Collected data entries
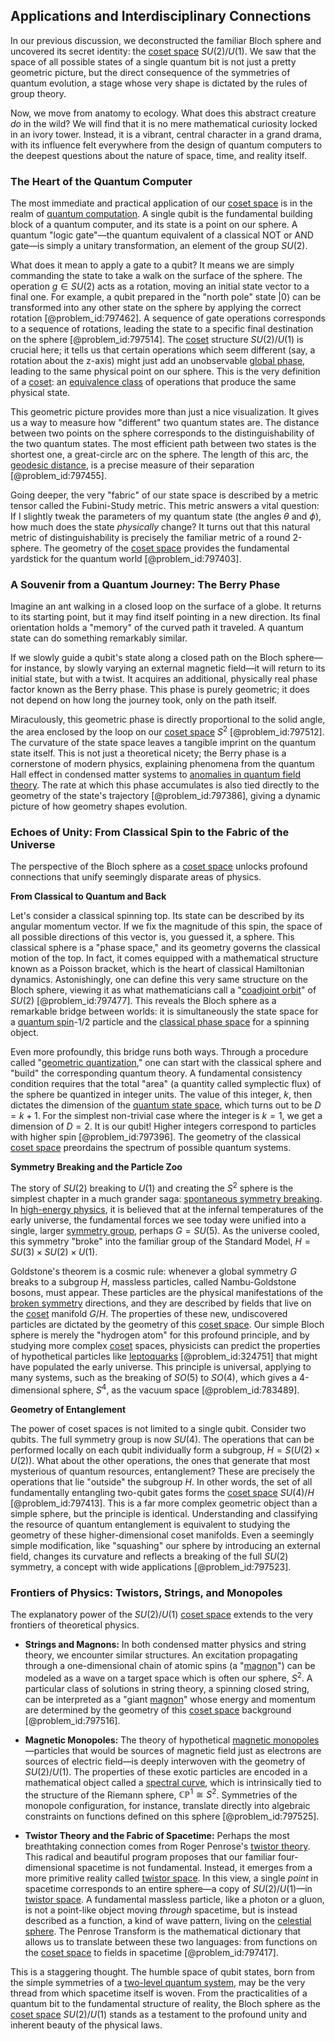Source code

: ## Applications and Interdisciplinary Connections

In our previous discussion, we deconstructed the familiar Bloch sphere and uncovered its secret identity: the [coset space](@article_id:179965) $SU(2)/U(1)$. We saw that the space of all possible states of a single quantum bit is not just a pretty geometric picture, but the direct consequence of the symmetries of quantum evolution, a stage whose very shape is dictated by the rules of group theory.

Now, we move from anatomy to ecology. What does this abstract creature *do* in the wild? We will find that it is no mere mathematical curiosity locked in an ivory tower. Instead, it is a vibrant, central character in a grand drama, with its influence felt everywhere from the design of quantum computers to the deepest questions about the nature of space, time, and reality itself.

### The Heart of the Quantum Computer

The most immediate and practical application of our [coset space](@article_id:179965) is in the realm of [quantum computation](@article_id:142218). A single qubit is the fundamental building block of a quantum computer, and its state is a point on our sphere. A quantum "logic gate"—the quantum equivalent of a classical NOT or AND gate—is simply a unitary transformation, an element of the group $SU(2)$.

What does it mean to apply a gate to a qubit? It means we are simply commanding the state to take a walk on the surface of the sphere. The operation $g \in SU(2)$ acts as a rotation, moving an initial state vector to a final one. For example, a qubit prepared in the "north pole" state $|0\rangle$ can be transformed into any other state on the sphere by applying the correct rotation [@problem_id:797462]. A sequence of gate operations corresponds to a sequence of rotations, leading the state to a specific final destination on the sphere [@problem_id:797514]. The [coset](@article_id:149157) structure $SU(2)/U(1)$ is crucial here; it tells us that certain operations which seem different (say, a rotation about the z-axis) might just add an unobservable [global phase](@article_id:147453), leading to the same physical point on our sphere. This is the very definition of a [coset](@article_id:149157): an [equivalence class](@article_id:140091) of operations that produce the same physical state.

This geometric picture provides more than just a nice visualization. It gives us a way to measure how "different" two quantum states are. The distance between two points on the sphere corresponds to the distinguishability of the two quantum states. The most efficient path between two states is the shortest one, a great-circle arc on the sphere. The length of this arc, the [geodesic distance](@article_id:159188), is a precise measure of their separation [@problem_id:797455].

Going deeper, the very "fabric" of our state space is described by a metric tensor called the Fubini-Study metric. This metric answers a vital question: If I slightly tweak the parameters of my quantum state (the angles $\theta$ and $\phi$), how much does the state *physically* change? It turns out that this natural metric of distinguishability is precisely the familiar metric of a round 2-sphere. The geometry of the [coset space](@article_id:179965) provides the fundamental yardstick for the quantum world [@problem_id:797403].

### A Souvenir from a Quantum Journey: The Berry Phase

Imagine an ant walking in a closed loop on the surface of a globe. It returns to its starting point, but it may find itself pointing in a new direction. Its final orientation holds a "memory" of the curved path it traveled. A quantum state can do something remarkably similar.

If we slowly guide a qubit's state along a closed path on the Bloch sphere—for instance, by slowly varying an external magnetic field—it will return to its initial state, but with a twist. It acquires an additional, physically real phase factor known as the Berry phase. This phase is purely geometric; it does not depend on how long the journey took, only on the path itself.

Miraculously, this geometric phase is directly proportional to the solid angle, the area enclosed by the loop on our [coset space](@article_id:179965) $S^2$ [@problem_id:797512]. The curvature of the state space leaves a tangible imprint on the quantum state itself. This is not just a theoretical nicety; the Berry phase is a cornerstone of modern physics, explaining phenomena from the quantum Hall effect in condensed matter systems to [anomalies in quantum field theory](@article_id:142717). The rate at which this phase accumulates is also tied directly to the geometry of the state's trajectory [@problem_id:797386], giving a dynamic picture of how geometry shapes evolution.

### Echoes of Unity: From Classical Spin to the Fabric of the Universe

The perspective of the Bloch sphere as a [coset space](@article_id:179965) unlocks profound connections that unify seemingly disparate areas of physics.

**From Classical to Quantum and Back**

Let's consider a classical spinning top. Its state can be described by its angular momentum vector. If we fix the magnitude of this spin, the space of all possible directions of this vector is, you guessed it, a sphere. This classical sphere is a "phase space," and its geometry governs the classical motion of the top. In fact, it comes equipped with a mathematical structure known as a Poisson bracket, which is the heart of classical Hamiltonian dynamics. Astonishingly, one can define this very same structure on the Bloch sphere, viewing it as what mathematicians call a "[coadjoint orbit](@article_id:161363)" of $SU(2)$ [@problem_id:797477]. This reveals the Bloch sphere as a remarkable bridge between worlds: it is simultaneously the state space for a [quantum spin](@article_id:137265)-1/2 particle and the [classical phase space](@article_id:195273) for a spinning object.

Even more profoundly, this bridge runs both ways. Through a procedure called "[geometric quantization](@article_id:158680)," one can start with the classical sphere and "build" the corresponding quantum theory. A fundamental consistency condition requires that the total "area" (a quantity called symplectic flux) of the sphere be quantized in integer units. The value of this integer, $k$, then dictates the dimension of the [quantum state space](@article_id:197379), which turns out to be $D=k+1$. For the simplest non-trivial case where the integer is $k=1$, we get a dimension of $D=2$. It is our qubit! Higher integers correspond to particles with higher spin [@problem_id:797396]. The geometry of the classical [coset space](@article_id:179965) preordains the spectrum of possible quantum systems.

**Symmetry Breaking and the Particle Zoo**

The story of $SU(2)$ breaking to $U(1)$ and creating the $S^2$ sphere is the simplest chapter in a much grander saga: [spontaneous symmetry breaking](@article_id:140470). In [high-energy physics](@article_id:180766), it is believed that at the infernal temperatures of the early universe, the fundamental forces we see today were unified into a single, larger [symmetry group](@article_id:138068), perhaps $G=SU(5)$. As the universe cooled, this symmetry "broke" into the familiar group of the Standard Model, $H = SU(3) \times SU(2) \times U(1)$.

Goldstone's theorem is a cosmic rule: whenever a global symmetry $G$ breaks to a subgroup $H$, massless particles, called Nambu-Goldstone bosons, must appear. These particles are the physical manifestations of the [broken symmetry](@article_id:158500) directions, and they are described by fields that live on the [coset](@article_id:149157) manifold $G/H$. The properties of these new, undiscovered particles are dictated by the geometry of this [coset space](@article_id:179965). Our simple Bloch sphere is merely the "hydrogen atom" for this profound principle, and by studying more complex [coset](@article_id:149157) spaces, physicists can predict the properties of hypothetical particles like [leptoquarks](@article_id:182677) [@problem_id:324751] that might have populated the early universe. This principle is universal, applying to many systems, such as the breaking of $SO(5)$ to $SO(4)$, which gives a 4-dimensional sphere, $S^4$, as the vacuum space [@problem_id:783489].

**Geometry of Entanglement**

The power of coset spaces is not limited to a single qubit. Consider two qubits. The full symmetry group is now $SU(4)$. The operations that can be performed locally on each qubit individually form a subgroup, $H = S(U(2) \times U(2))$. What about the other operations, the ones that generate that most mysterious of quantum resources, entanglement? These are precisely the operations that lie "outside" the subgroup $H$. In other words, the set of all fundamentally entangling two-qubit gates forms the [coset space](@article_id:179965) $SU(4)/H$ [@problem_id:797413]. This is a far more complex geometric object than a simple sphere, but the principle is identical. Understanding and classifying the resource of quantum entanglement is equivalent to studying the geometry of these higher-dimensional coset manifolds. Even a seemingly simple modification, like "squashing" our sphere by introducing an external field, changes its curvature and reflects a breaking of the full $SU(2)$ symmetry, a concept with wide applications [@problem_id:797523].

### Frontiers of Physics: Twistors, Strings, and Monopoles

The explanatory power of the $SU(2)/U(1)$ [coset space](@article_id:179965) extends to the very frontiers of theoretical physics.

*   **Strings and Magnons:** In both condensed matter physics and string theory, we encounter similar structures. An excitation propagating through a one-dimensional chain of atomic spins (a "[magnon](@article_id:143777)") can be modeled as a wave on a target space which is often our sphere, $S^2$. A particular class of solutions in string theory, a spinning closed string, can be interpreted as a "giant [magnon](@article_id:143777)" whose energy and momentum are determined by the geometry of this [coset space](@article_id:179965) background [@problem_id:797516].

*   **Magnetic Monopoles:** The theory of hypothetical [magnetic monopoles](@article_id:142323)—particles that would be sources of magnetic field just as electrons are sources of electric field—is deeply interwoven with the geometry of $SU(2)/U(1)$. The properties of these exotic particles are encoded in a mathematical object called a [spectral curve](@article_id:192703), which is intrinsically tied to the structure of the Riemann sphere, $\mathbb{CP}^1 \cong S^2$. Symmetries of the monopole configuration, for instance, translate directly into algebraic constraints on functions defined on this sphere [@problem_id:797525].

*   **Twistor Theory and the Fabric of Spacetime:** Perhaps the most breathtaking connection comes from Roger Penrose's [twistor theory](@article_id:158255). This radical and beautiful program proposes that our familiar four-dimensional spacetime is not fundamental. Instead, it emerges from a more primitive reality called [twistor space](@article_id:159212). In this view, a single *point* in spacetime corresponds to an entire sphere—a copy of $SU(2)/U(1)$—in [twistor space](@article_id:159212). A fundamental massless particle, like a photon or a gluon, is not a point-like object moving *through* spacetime, but is instead described as a function, a kind of wave pattern, living on the [celestial sphere](@article_id:157774). The Penrose Transform is the mathematical dictionary that allows us to translate between these two languages: from functions on the [coset space](@article_id:179965) to fields in spacetime [@problem_id:797417].

This is a staggering thought. The humble space of qubit states, born from the simple symmetries of a [two-level quantum system](@article_id:190305), may be the very thread from which spacetime itself is woven. From the practicalities of a quantum bit to the fundamental structure of reality, the Bloch sphere as the [coset space](@article_id:179965) $SU(2)/U(1)$ stands as a testament to the profound unity and inherent beauty of the physical laws.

### WHAT IS REQUIRED
Some lines of the records may hold the word "find". How many do? Answer with a number and nothing else.

### ANSWER TO THIS TASK
2